[Plain-text document sources]
---

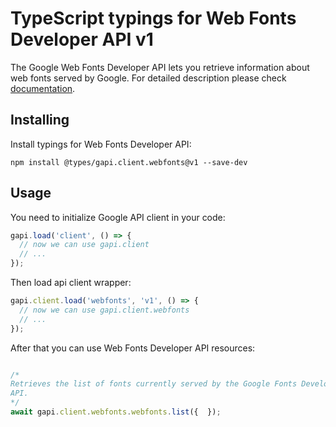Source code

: # TypeScript typings for Web Fonts Developer API v1

The Google Web Fonts Developer API lets you retrieve information about web fonts served
    by Google.
For detailed description please check [documentation](https://developers.google.com/fonts/docs/developer_api).

## Installing

Install typings for Web Fonts Developer API:

```
npm install @types/gapi.client.webfonts@v1 --save-dev
```

## Usage

You need to initialize Google API client in your code:

```typescript
gapi.load('client', () => {
  // now we can use gapi.client
  // ...
});
```

Then load api client wrapper:

```typescript
gapi.client.load('webfonts', 'v1', () => {
  // now we can use gapi.client.webfonts
  // ...
});
```



After that you can use Web Fonts Developer API resources:

```typescript

/*
Retrieves the list of fonts currently served by the Google Fonts Developer
API.
*/
await gapi.client.webfonts.webfonts.list({  });
```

---

▶ [What is required] If a line in the records holds the string "list", copy it.

▶ [Task answer]
Retrieves the list of fonts currently served by the Google Fonts Developer
await gapi.client.webfonts.webfonts.list({  });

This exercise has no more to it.